Sert esen rüzgarım Bora'm doğalı tam tamına bir yıl oldu. Anni deyip boynuma sarılan, beni güldürmeye çalışan bir şirinlik muskası var bir yılın sonunda. Nasıl geçtiğini anlamadığım bu bir yılı muhtemelen diğer yıllar hızla takip edecekler. Güzel kokulu oğlum aramıza katılalı, bize can katalı, bizi tam yapalı tam bir yıl olmuş. Koliğiydi, uykusuydu, gazıydı, dişiydi derken dönüp baktığımda hatırımda kalan tek şey bana verdiği muhteşem sevgisi ve huzur.
Doğumgününe yaklaşan günlerde içimi felaket bir heyecan ve melankoli kapladı. Zaman ilerledikçe hamileliğimin son günleri, Bora'nın doğumu ve eve gelişimiz, evde ki ilk günlerimiz çıkmaz oldu aklımdan.Tabi birde ilk doğumgünü için yapılacak güzel bir parti de olmalıydı değil mi? Hemen organizatör kişiliğim işe koyuldu ve başladı neler yapabiliri mi düşünmeye. Plan yapıldı ve kollar sıvandı.Pastaya karar verildi, gelen davetlilere verilmek üzere hediyeler hazırlandı, süslemeler alındı, izlettirilmek üzere Bora'nın bir yılda geçirdiği değişimi anlatan bir video hazırlandı ve daha bir sürü şey.
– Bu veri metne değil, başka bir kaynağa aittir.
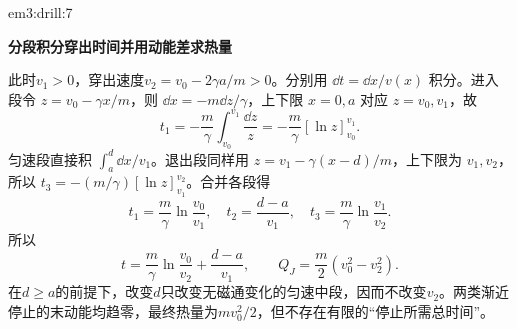 \begin{drillsolution}{em3:drill:7}
\par\medskip{}\noindent\textbf{分段积分穿出时间并用动能差求热量}\par\nobreak
此时$v_1>0$，穿出速度$v_2=v_0-2\gamma a/m>0$。分别用 $\dd t=\dd x/v(x)$ 积分。进入段令 $z=v_0-\gamma x/m$，则 $\dd x=-m\dd z/\gamma$，上下限 $x=0,a$ 对应 $z=v_0,v_1$，故
\[
t_1=-\frac m\gamma\int_{v_0}^{v_1}\frac{\dd z}{z}
=-\frac m\gamma[\ln z]_{v_0}^{v_1}.
\]
匀速段直接积 $\int_a^d\dd x/v_1$。退出段同样用 $z=v_1-\gamma(x-d)/m$，上下限为 $v_1,v_2$，所以
$t_3=-(m/\gamma)[\ln z]_{v_1}^{v_2}$。合并各段得
\[
 t_1=\frac m\gamma\ln\frac{v_0}{v_1},\quad
 t_2=\frac{d-a}{v_1},\quad
 t_3=\frac m\gamma\ln\frac{v_1}{v_2}.
\]
所以
\[
 \boxed{t=\frac m\gamma\ln\frac{v_0}{v_2}+\frac{d-a}{v_1}},
 \qquad
 \boxed{Q_J=\frac m2(v_0^2-v_2^2)}.
\]
在$d\ge a$的前提下，改变$d$只改变无磁通变化的匀速中段，因而不改变$v_2$。两类渐近停止的末动能均趋零，最终热量为$mv_0^2/2$，但不存在有限的“停止所需总时间”。
\end{drillsolution}
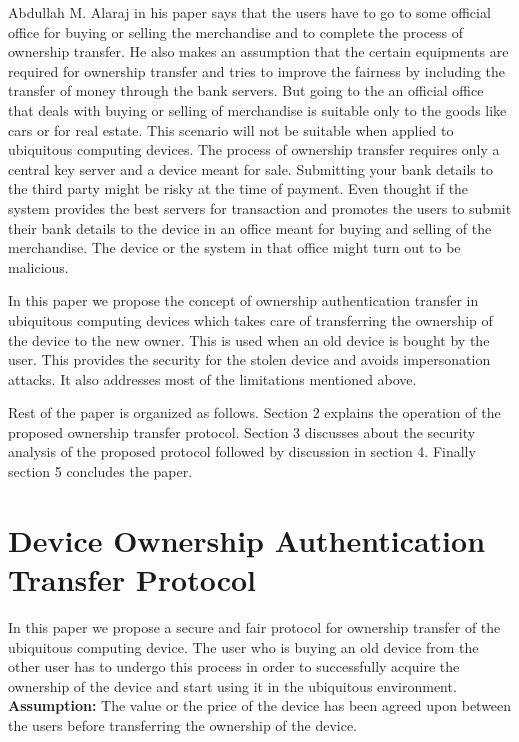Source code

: \documentclass[letterpaper]{article}
\begin{document}
\par
Abdullah M. Alaraj \cite{aa} in his paper says that the users have to go to some official office for buying or selling the merchandise and to complete the process of ownership transfer. He also makes an assumption that the certain equipments are required for ownership transfer and tries to improve the fairness by including the transfer of money through the bank servers. But going to the an official office that deals with buying or selling of merchandise is suitable only to the goods like cars or for real estate. This scenario will not be suitable when applied to ubiquitous computing devices. The process of ownership transfer requires only a central key server and a device meant for sale. Submitting your bank details to the third party might be risky at the time of payment. Even thought if the system provides the best servers for transaction and promotes the users to submit their bank details to the device in an office meant for buying and selling of the merchandise. The device or the system in that office might turn out to be malicious.      

\par
In this paper we propose the concept of ownership authentication transfer in ubiquitous computing devices which takes care of transferring the ownership of the device to the new owner. This is used when an old device is bought by the user. This provides the security for the stolen device and avoids impersonation attacks. It also addresses most of the limitations mentioned above.
\par
Rest of the paper is organized as follows. Section 2 explains the operation of the proposed ownership transfer protocol. Section 3 discusses about the security analysis of the proposed protocol followed by discussion in section 4. Finally section 5 concludes the paper.



\section{Device Ownership Authentication Transfer Protocol}
In this paper we propose a secure and fair protocol for ownership transfer of the ubiquitous computing device. The user who is buying an old device from the other user has to undergo this process in order to successfully acquire the ownership of the device and start using it in the ubiquitous environment.\\

\textbf{Assumption:} The value or the price of the device has been agreed upon between the users before transferring the ownership of the device.\\
\end{document}
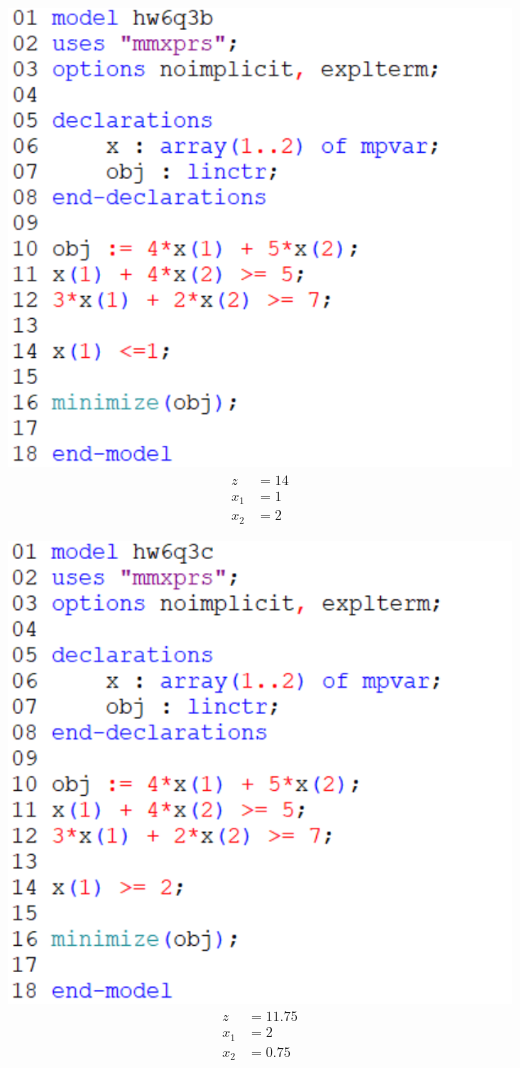 \documentclass[12pt]{article}
\theoremstyle{definition}
\begin{document}
\begin{center}
    \begin{minipage}{0.4\textwidth}
        \includegraphics[width=\textwidth]{code3b.png}
        \begin{align*}
            z &= 14 \\
            x_1 &= 1 \\
            x_2 &= 2
        \end{align*}
    \end{minipage}
    \begin{minipage}{0.4\textwidth}
        \includegraphics[width=\textwidth]{code3c.png}
        \begin{align*}
            z &= 11.75 \\
            x_1 &= 2 \\
            x_2 &= 0.75
        \end{align*}
    \end{minipage}
\end{center}
\end{document}
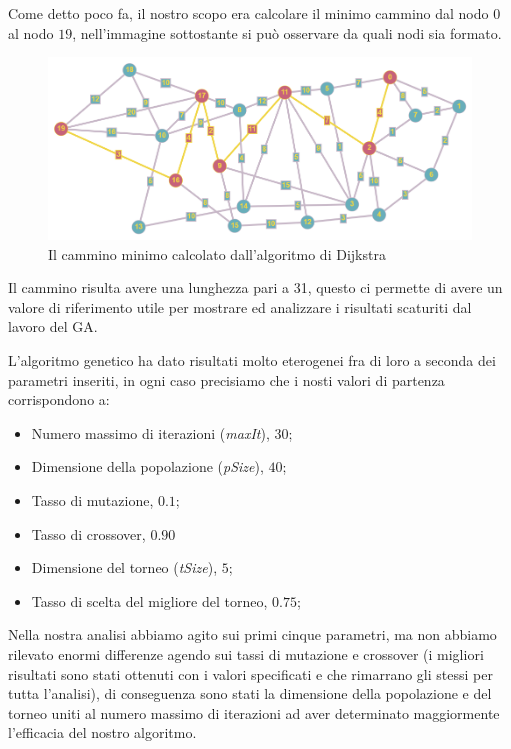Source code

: Come detto poco fa, il nostro scopo era calcolare il minimo cammino dal nodo $0$ al nodo $19$, nell'immagine sottostante si pu\`o osservare da quali nodi sia formato.
\begin{figure}[H]
    \centering
    \hfill
    \includegraphics[width=1\textwidth]{Images/path.png}
    \hspace*{\fill}
    \caption{Il cammino minimo calcolato dall'algoritmo di Dijkstra}
    \label{fig:path}
\end{figure}
Il cammino risulta avere una lunghezza pari a 31, questo ci permette di avere un valore di riferimento utile per mostrare ed analizzare i risultati scaturiti dal lavoro del GA.
\vspace{3mm}

L'algoritmo genetico ha dato risultati molto eterogenei fra di loro a seconda dei parametri inseriti, in ogni caso precisiamo che i nosti valori di partenza corrispondono a:
\begin{itemize}
    \item Numero massimo di iterazioni (\textit{maxIt}), $30$;
    \item Dimensione della popolazione (\textit{pSize}), $40$;
    \item Tasso di mutazione, $0.1$;
    \item Tasso di crossover, $0.90$
    \item Dimensione del torneo (\textit{tSize}), $5$;
    \item Tasso di scelta del migliore del torneo, $0.75$;
\end{itemize}
Nella nostra analisi abbiamo agito sui primi cinque parametri, ma non abbiamo rilevato enormi differenze agendo sui tassi di mutazione e crossover (i migliori risultati sono stati ottenuti con i valori specificati e che rimarrano gli stessi per tutta l'analisi), di conseguenza sono stati la dimensione della popolazione  e del torneo uniti al numero massimo di iterazioni ad aver determinato maggiormente l'efficacia del nostro algoritmo.
\vspace{3mm}

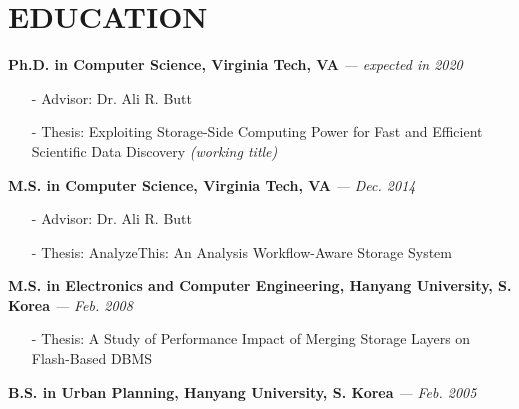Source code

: \section{EDUCATION}
\vspace{0.03in} 
{\bf Ph.D. in Computer Science, Virginia Tech, VA}
{\footnotesize{\it --- expected in 2020}}
\begin{itemize}[leftmargin=*]
\setlength\itemsep{-0.02in}
  \item[-] {\small Advisor: Dr. Ali R. Butt}
  \item[-] {\small Thesis: Exploiting Storage-Side Computing Power 
                   for Fast and Efficient Scientific Data Discovery
            {\footnotesize{\it(working title)}}}
\end{itemize}
\vspace{-0.15in}
{\bf M.S. in Computer Science, Virginia Tech, VA}
{\footnotesize{\it --- Dec. 2014}}
\begin{itemize}[leftmargin=*]
\setlength\itemsep{-0.02in}
  \item[-] {\small Advisor: Dr. Ali R. Butt}
  \item[-] {\small Thesis: AnalyzeThis: An Analysis Workflow-Aware Storage System}
\end{itemize}
\vspace{-0.15in}
{\bf M.S. in Electronics and Computer Engineering, Hanyang University, S. Korea}
{\footnotesize{\it --- Feb. 2008}}
\begin{itemize}[leftmargin=*]
\setlength\itemsep{-0.02in}
  \item[-] {\small Thesis: A Study of Performance Impact of Merging Storage Layers on
  Flash-Based DBMS}
\end{itemize}
\vspace{-0.15in}
{\bf B.S. in Urban Planning, Hanyang University, S. Korea}
{\footnotesize{\it --- Feb. 2005}}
Doğumgününe dört gün kala Bora'da sebebini anlayamadığım bir paça sendromu yaşanmaya başladı. Sürekli bir mızıldama hali ile paçalarıma yapışıyor ve ağlıyordu. Bu huzursuzluk geceye de yansıyınca Bora'nın kabarmış diş eti bize bir azı dişi armağan edeceğini gösteriyordu. Gerçi ben o zaman bir sanıyordum ama aslında dört imiş.Bir gün öncesi akşamına gelirsek uyutulamamış, derdine deva bulunamamış ve ağlamaktan ötürü uyku diyarına giden son treni kaçırmış bir Bora ve yine çalışmadığı yerden gelmiş bir anne/baba vardı elimizde. Saat 22.30 da evde koşmak suretiyle bayılan Bora tabi ki o yorgunlukla gece bilmem kaç kez uyanarak diş sorunsalını çözmeye çalıştı. Sabah kalkmaya mecali olmasa sa kalkan kişiye anne denir ya hani, gün aydı, kalk borazanı çaldı ve güne başladık. Tabi ki mızırdama tam gaz devam ediyordu. Tüm hazırlıkları bin bir zorlukla tamamlayıp misafirlerimiz gelmeye başlayınca zurna zırtladı birden. İletişim böcüğüm Bora'm ansızın yabani bir çocuğa dönüşmüş, her gördüğü insana ağlamak ve zırlamak suretiyle ilk doğumgününün gerçekten çok hatırlanacağının sinyalini vermişti. Tüm parti boyunca ağlamadığı zamanlar dışında yerinden kalkmayıp bizi ayrıca hayretlere düşüren Bora o gün cismen bizim ancak ruhen başkasının çocuğuydu sanki. Son derece coşkulu olmasını düşündüğüm ve sıkı hazırlık yaptığım bu doğumgününün neşe kaynağı elbette Bora olacaktı ama dişinin ve de acısının derdine düşmüş yavrumun ne pasta, ne hediyeler ne de gelenler umrundaydı. Eh Bora'yla maceralar devam edecek elbet. Bu sefer böyle geçti ama seneye umarım bolca diş çıkarmış olur ve beraber hazırlayacağımız bir partimiz olur.